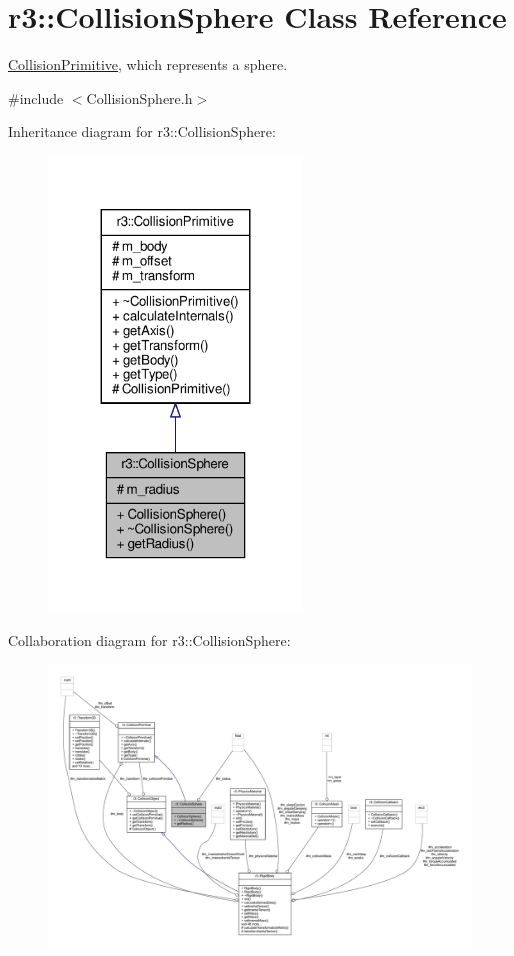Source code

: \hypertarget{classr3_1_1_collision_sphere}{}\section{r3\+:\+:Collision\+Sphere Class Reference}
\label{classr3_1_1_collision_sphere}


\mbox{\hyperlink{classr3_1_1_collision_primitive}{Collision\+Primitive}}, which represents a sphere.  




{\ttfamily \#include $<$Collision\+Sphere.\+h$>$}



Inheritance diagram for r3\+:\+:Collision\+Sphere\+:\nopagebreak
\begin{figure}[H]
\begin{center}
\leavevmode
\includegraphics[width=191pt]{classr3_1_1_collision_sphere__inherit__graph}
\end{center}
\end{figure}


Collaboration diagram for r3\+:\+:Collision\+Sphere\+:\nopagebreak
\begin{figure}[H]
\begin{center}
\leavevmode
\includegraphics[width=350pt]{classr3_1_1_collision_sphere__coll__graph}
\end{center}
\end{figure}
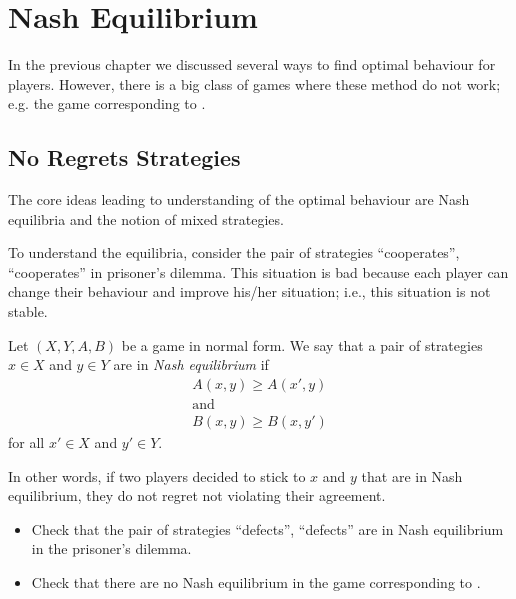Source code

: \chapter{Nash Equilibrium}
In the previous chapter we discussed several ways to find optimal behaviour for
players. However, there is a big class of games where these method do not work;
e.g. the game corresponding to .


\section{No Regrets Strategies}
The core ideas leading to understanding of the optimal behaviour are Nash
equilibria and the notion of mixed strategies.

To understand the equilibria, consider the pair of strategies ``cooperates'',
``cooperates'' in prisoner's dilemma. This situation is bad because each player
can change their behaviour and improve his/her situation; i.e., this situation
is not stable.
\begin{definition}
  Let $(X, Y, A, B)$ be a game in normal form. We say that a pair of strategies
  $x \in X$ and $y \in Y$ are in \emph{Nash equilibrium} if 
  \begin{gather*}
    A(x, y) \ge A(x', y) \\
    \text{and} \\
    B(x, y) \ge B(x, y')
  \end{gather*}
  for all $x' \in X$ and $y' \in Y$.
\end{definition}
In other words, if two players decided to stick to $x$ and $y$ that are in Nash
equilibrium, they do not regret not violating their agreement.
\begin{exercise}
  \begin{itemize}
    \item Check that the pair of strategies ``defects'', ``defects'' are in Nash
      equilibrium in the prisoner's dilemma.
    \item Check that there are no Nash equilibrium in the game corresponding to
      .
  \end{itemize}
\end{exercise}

(Task directions):
All of the entries above need to be transcribed exactly, except for the pictures.

(Output of the task):
Source code

: \hypertarget{classr3_1_1_collision_sphere}{}\section{r3\+:\+:Collision\+Sphere Class Reference}
\label{classr3_1_1_collision_sphere}


\mbox{\hyperlink{classr3_1_1_collision_primitive}{Collision\+Primitive}}, which represents a sphere.  




{\ttfamily \#include $<$Collision\+Sphere.\+h$>$}



Inheritance diagram for r3\+:\+:Collision\+Sphere\+:\nopagebreak
\begin{figure}[H]
\begin{center}
\leavevmode
\includegraphics[width=191pt]{classr3_1_1_collision_sphere__inherit__graph}
\end{center}
\end{figure}


Collaboration diagram for r3\+:\+:Collision\+Sphere\+:\nopagebreak
\begin{figure}[H]
\begin{center}
\leavevmode
\includegraphics[width=350pt]{classr3_1_1_collision_sphere__coll__graph}
\end{center}
\end{figure}
Source code

: \chapter{Nash Equilibrium}
In the previous chapter we discussed several ways to find optimal behaviour for
players. However, there is a big class of games where these method do not work;
e.g. the game corresponding to .


\section{No Regrets Strategies}
The core ideas leading to understanding of the optimal behaviour are Nash
equilibria and the notion of mixed strategies.

To understand the equilibria, consider the pair of strategies ``cooperates'',
``cooperates'' in prisoner's dilemma. This situation is bad because each player
can change their behaviour and improve his/her situation; i.e., this situation
is not stable.
\begin{definition}
  Let $(X, Y, A, B)$ be a game in normal form. We say that a pair of strategies
  $x \in X$ and $y \in Y$ are in \emph{Nash equilibrium} if 
  \begin{gather*}
    A(x, y) \ge A(x', y) \\
    \text{and} \\
    B(x, y) \ge B(x, y')
  \end{gather*}
  for all $x' \in X$ and $y' \in Y$.
\end{definition}
In other words, if two players decided to stick to $x$ and $y$ that are in Nash
equilibrium, they do not regret not violating their agreement.
\begin{exercise}
  \begin{itemize}
    \item Check that the pair of strategies ``defects'', ``defects'' are in Nash
      equilibrium in the prisoner's dilemma.
    \item Check that there are no Nash equilibrium in the game corresponding to
      .
  \end{itemize}
\end{exercise}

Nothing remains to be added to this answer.